Bug#630799: Splitting tools out to help build-deps install time

2011-07-09 Thread Colin Watson
On Fri, Jun 17, 2011 at 05:06:29PM +0200, Loïc Minier wrote:
 On Fri, Jun 17, 2011, Colin Watson wrote:
  I really don't want to do this.  I'd rather optimise mandb.
 
  Ok; just so that I understand, is this about avoid confusion of the
  users, or complexity or...?

Splitting packages is for life, not just for Christmas.  Once I do it,
I'm pretty much stuck with it, or at least some vestige of it, forever.
Thus, I'm reluctant to do it solely for performance reasons which I feel
can be addressed in other ways.

If I exhaust the possibilities for optimising mandb without reaching
acceptable performance, then I'm willing to revisit splitting some tools
out into a separate package.

  I guess we can repurpose this bug to man-db is too slow on armel/ppc
  or something, which are arches where I've witnessed this.

Actually, I think I could do a lot better generally.  For example,
compare these two operations which have identical output, with hot cache
on a reasonably decent i386 laptop with fast SSD:

  cjwatson@sarantium /usr/share/man$ time find -type f | xargs cat | zcat 
/dev/null
  
  real0m2.494s
  user0m2.440s
  sys 0m0.324s

  cjwatson@sarantium /usr/share/man$ time find -type f | xargs -n1 zcat 
/dev/null
  
  real1m27.988s
  user0m7.940s
  sys 0m16.373s

mandb is currently acting more like the latter than the former (and, for
that matter, has similar runtime).  OK, so it isn't actually execing
zcat every time, instead forking and having one of the child processes
run an in-process function which uses zlib, thus saving an execve per
process and all the associated process startup costs, and I seem to
remember that that made a noticeable performance difference; but even
so, simply forking 2-odd processes (as in my example, which is in a
fairly complete environment with lots of manual pages installed;
probably very much less in a build chroot) isn't cheap.

In fact, strace indicates that mandb is forking on the order of four
processes per page.  Just the cost of forking, exiting, and waiting for
that number of processes comes to 23 seconds on my system out of mandb's
total runtime of around 100 seconds, and I strongly suspect that doing
any non-trivial multi-process work like this gives the scheduler trouble
and slows everything down further due to the sheer number of context
switches involved (trashing CPU caches, doing TLB flushes, etc.).

My plan here is to beef up libpipeline so that I can do all of mandb's
work in a single process.  In fact, I've had a to-do entry in the code
for some time: ideally, could there be a facility to execute
non-blocking functions without needing to fork?  These would be
something like coroutines or generators.  If I do this in libpipeline,
then the changes in man-db can be very small and wouldn't make the code
much harder to maintain: it would still look like running a pipeline of
processes, except that some of them happen to be non-forking function
calls, much as some of them can currently be function calls executed in
a child process.  The called functions would just need to be written
such that they can yield control and be re-entered later rather than
blocking.

If that doesn't speed things up enough, then I can look at having more
things done by passing buffers around rather than reading and writing
over pipes.  That breaks some useful abstraction layers, though (less
common compression methods are implemented by calling programs like
bzcat, and I'd rather not have to link directly against lots of
decompression libraries), and I'm not sure that it will be necessary.
My instinct is that I can make a very serious dent in mandb's runtime
without resorting to that.

Cheers,

-- 
Colin Watson   [cjwat...@debian.org]



-- 
To UNSUBSCRIBE, email to debian-bugs-dist-requ...@lists.debian.org
with a subject of unsubscribe.
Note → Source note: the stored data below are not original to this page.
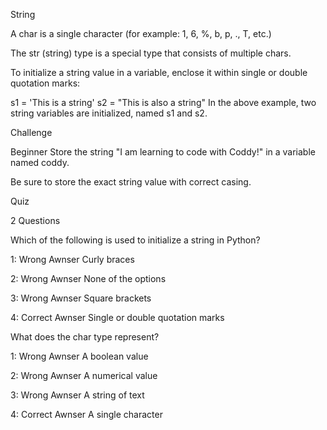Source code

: String

A char is a single character (for example: 1, 6, %, b, p, ., T, etc.)

The str (string) type is a special type that consists of multiple chars.

To initialize a string value in a variable, enclose it within single or double quotation marks:

s1 = 'This is a string'
s2 = "This is also a string"
In the above example, two string variables are initialized, named s1 and s2. 


Challenge

Beginner
Store the string "I am learning to code with Coddy!" in a variable named coddy.

Be sure to store the exact string value with correct casing.

Quiz

2 Questions

Which of the following is used to initialize a string in Python?

1: Wrong Awnser
Curly braces

2: Wrong Awnser
None of the options

3: Wrong Awnser
Square brackets

4: Correct Awnser 
Single or double quotation marks

What does the char type represent?

1: Wrong Awnser
A boolean value

2: Wrong Awnser
A numerical value

3: Wrong Awnser
A string of text

4: Correct Awnser 
A single character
Trouble? Contact listmas...@lists.debian.org



Bug#630799: Splitting tools out to help build-deps install time

2011-06-17 Thread Loïc Minier
Package: man-db
Version: 2.6.0.2-1
Severity: wishlist

Hey there

 I've seen this while installing build-deps in chroots for years:
Building database of manual pages ...

 and that's likely because I am too lazy to set man-db/auto-update
 properly.  Pbuilder offers an optin hook to do this, and I'm sure this
 could be done in other software, but it turns out most build software
 doesn't bother with this.  I checked random buildd logs of qemu and
 qemu-linaro in Debian and Ubuntu and found:
Setting up man-db (2.6.0.2-1) ...
Building database of manual pages ...
 this is particularly common because debhelper depends on man-db (as
 dh_installman calls man it seems); lintian also depends on man-db, but
 this is likely less of an issue on buildds.
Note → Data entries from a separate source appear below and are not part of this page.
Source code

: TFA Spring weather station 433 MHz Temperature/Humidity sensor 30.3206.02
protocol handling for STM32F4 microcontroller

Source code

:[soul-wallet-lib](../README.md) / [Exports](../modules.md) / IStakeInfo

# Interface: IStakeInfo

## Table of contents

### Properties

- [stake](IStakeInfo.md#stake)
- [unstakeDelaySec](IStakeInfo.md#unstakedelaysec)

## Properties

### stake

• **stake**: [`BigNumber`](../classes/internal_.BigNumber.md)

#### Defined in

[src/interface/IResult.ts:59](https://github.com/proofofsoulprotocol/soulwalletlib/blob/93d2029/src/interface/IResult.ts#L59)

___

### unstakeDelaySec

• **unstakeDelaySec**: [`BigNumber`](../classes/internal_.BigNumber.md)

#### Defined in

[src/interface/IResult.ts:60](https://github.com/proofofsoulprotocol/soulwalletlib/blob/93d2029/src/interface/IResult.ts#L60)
 In the interest of saving buildd time without anyone having to set
 man-db/auto-update, I propose that we split the tools and the trigger /
 database handling in separate packages so that debhelper/lintian just
 depend on the tools, not on the presence of a database.

 NB: this is particularly bad on ports architectures where it often
 takes minutes to generate the DB for some reason

   Cheers,
-- 
Loïc Minier



--
To UNSUBSCRIBE, email to debian-bugs-dist-requ...@lists.debian.org
with a subject of unsubscribe. Trouble? Contact listmas...@lists.debian.org



Bug#630799: Splitting tools out to help build-deps install time

2011-06-17 Thread Colin Watson
On Fri, Jun 17, 2011 at 03:19:09PM +0200, Loïc Minier wrote:
  In the interest of saving buildd time without anyone having to set
  man-db/auto-update, I propose that we split the tools and the trigger /
  database handling in separate packages so that debhelper/lintian just
  depend on the tools, not on the presence of a database.
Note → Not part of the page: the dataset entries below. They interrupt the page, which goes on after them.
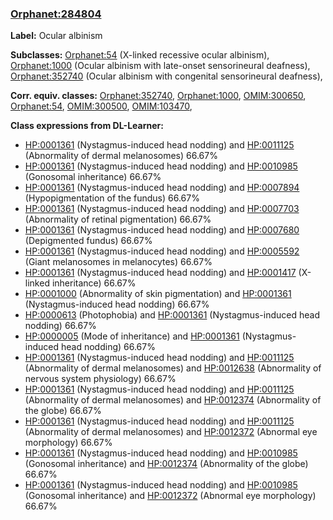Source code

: 
### [Orphanet:284804](http://www.orpha.net/ORDO/Orphanet_284804)
**Label:** Ocular albinism

**Subclasses:** [Orphanet:54](http://www.orpha.net/ORDO/Orphanet_54) (X-linked recessive ocular albinism), [Orphanet:1000](http://www.orpha.net/ORDO/Orphanet_1000) (Ocular albinism with late-onset sensorineural deafness), [Orphanet:352740](http://www.orpha.net/ORDO/Orphanet_352740) (Ocular albinism with congenital sensorineural deafness), 

**Corr. equiv. classes:** [Orphanet:352740](http://www.orpha.net/ORDO/Orphanet_352740), [Orphanet:1000](http://www.orpha.net/ORDO/Orphanet_1000), [OMIM:300650](http://purl.obolibrary.org/obo/OMIM_300650), [Orphanet:54](http://www.orpha.net/ORDO/Orphanet_54), [OMIM:300500](http://purl.obolibrary.org/obo/OMIM_300500), [OMIM:103470](http://purl.obolibrary.org/obo/OMIM_103470), 

**Class expressions from DL-Learner:**

- [HP:0001361](http://purl.obolibrary.org/obo/HP_0001361) (Nystagmus-induced head nodding) and [HP:0011125](http://purl.obolibrary.org/obo/HP_0011125) (Abnormality of dermal melanosomes) 66.67%
- [HP:0001361](http://purl.obolibrary.org/obo/HP_0001361) (Nystagmus-induced head nodding) and [HP:0010985](http://purl.obolibrary.org/obo/HP_0010985) (Gonosomal inheritance) 66.67%
- [HP:0001361](http://purl.obolibrary.org/obo/HP_0001361) (Nystagmus-induced head nodding) and [HP:0007894](http://purl.obolibrary.org/obo/HP_0007894) (Hypopigmentation of the fundus) 66.67%
- [HP:0001361](http://purl.obolibrary.org/obo/HP_0001361) (Nystagmus-induced head nodding) and [HP:0007703](http://purl.obolibrary.org/obo/HP_0007703) (Abnormality of retinal pigmentation) 66.67%
- [HP:0001361](http://purl.obolibrary.org/obo/HP_0001361) (Nystagmus-induced head nodding) and [HP:0007680](http://purl.obolibrary.org/obo/HP_0007680) (Depigmented fundus) 66.67%
- [HP:0001361](http://purl.obolibrary.org/obo/HP_0001361) (Nystagmus-induced head nodding) and [HP:0005592](http://purl.obolibrary.org/obo/HP_0005592) (Giant melanosomes in melanocytes) 66.67%
- [HP:0001361](http://purl.obolibrary.org/obo/HP_0001361) (Nystagmus-induced head nodding) and [HP:0001417](http://purl.obolibrary.org/obo/HP_0001417) (X-linked inheritance) 66.67%
- [HP:0001000](http://purl.obolibrary.org/obo/HP_0001000) (Abnormality of skin pigmentation) and [HP:0001361](http://purl.obolibrary.org/obo/HP_0001361) (Nystagmus-induced head nodding) 66.67%
- [HP:0000613](http://purl.obolibrary.org/obo/HP_0000613) (Photophobia) and [HP:0001361](http://purl.obolibrary.org/obo/HP_0001361) (Nystagmus-induced head nodding) 66.67%
- [HP:0000005](http://purl.obolibrary.org/obo/HP_0000005) (Mode of inheritance) and [HP:0001361](http://purl.obolibrary.org/obo/HP_0001361) (Nystagmus-induced head nodding) 66.67%
- [HP:0001361](http://purl.obolibrary.org/obo/HP_0001361) (Nystagmus-induced head nodding) and [HP:0011125](http://purl.obolibrary.org/obo/HP_0011125) (Abnormality of dermal melanosomes) and [HP:0012638](http://purl.obolibrary.org/obo/HP_0012638) (Abnormality of nervous system physiology) 66.67%
- [HP:0001361](http://purl.obolibrary.org/obo/HP_0001361) (Nystagmus-induced head nodding) and [HP:0011125](http://purl.obolibrary.org/obo/HP_0011125) (Abnormality of dermal melanosomes) and [HP:0012374](http://purl.obolibrary.org/obo/HP_0012374) (Abnormality of the globe) 66.67%
- [HP:0001361](http://purl.obolibrary.org/obo/HP_0001361) (Nystagmus-induced head nodding) and [HP:0011125](http://purl.obolibrary.org/obo/HP_0011125) (Abnormality of dermal melanosomes) and [HP:0012372](http://purl.obolibrary.org/obo/HP_0012372) (Abnormal eye morphology) 66.67%
- [HP:0001361](http://purl.obolibrary.org/obo/HP_0001361) (Nystagmus-induced head nodding) and [HP:0010985](http://purl.obolibrary.org/obo/HP_0010985) (Gonosomal inheritance) and [HP:0012374](http://purl.obolibrary.org/obo/HP_0012374) (Abnormality of the globe) 66.67%
- [HP:0001361](http://purl.obolibrary.org/obo/HP_0001361) (Nystagmus-induced head nodding) and [HP:0010985](http://purl.obolibrary.org/obo/HP_0010985) (Gonosomal inheritance) and [HP:0012372](http://purl.obolibrary.org/obo/HP_0012372) (Abnormal eye morphology) 66.67%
I really don't want to do this.  I'd rather optimise mandb.

-- 
Colin Watson   [cjwat...@debian.org]



-- 
To UNSUBSCRIBE, email to debian-bugs-dist-requ...@lists.debian.org
with a subject of unsubscribe. Trouble? Contact listmas...@lists.debian.org



Bug#630799: Splitting tools out to help build-deps install time

2011-06-17 Thread Loïc Minier
On Fri, Jun 17, 2011, Colin Watson wrote:
 I really don't want to do this.  I'd rather optimise mandb.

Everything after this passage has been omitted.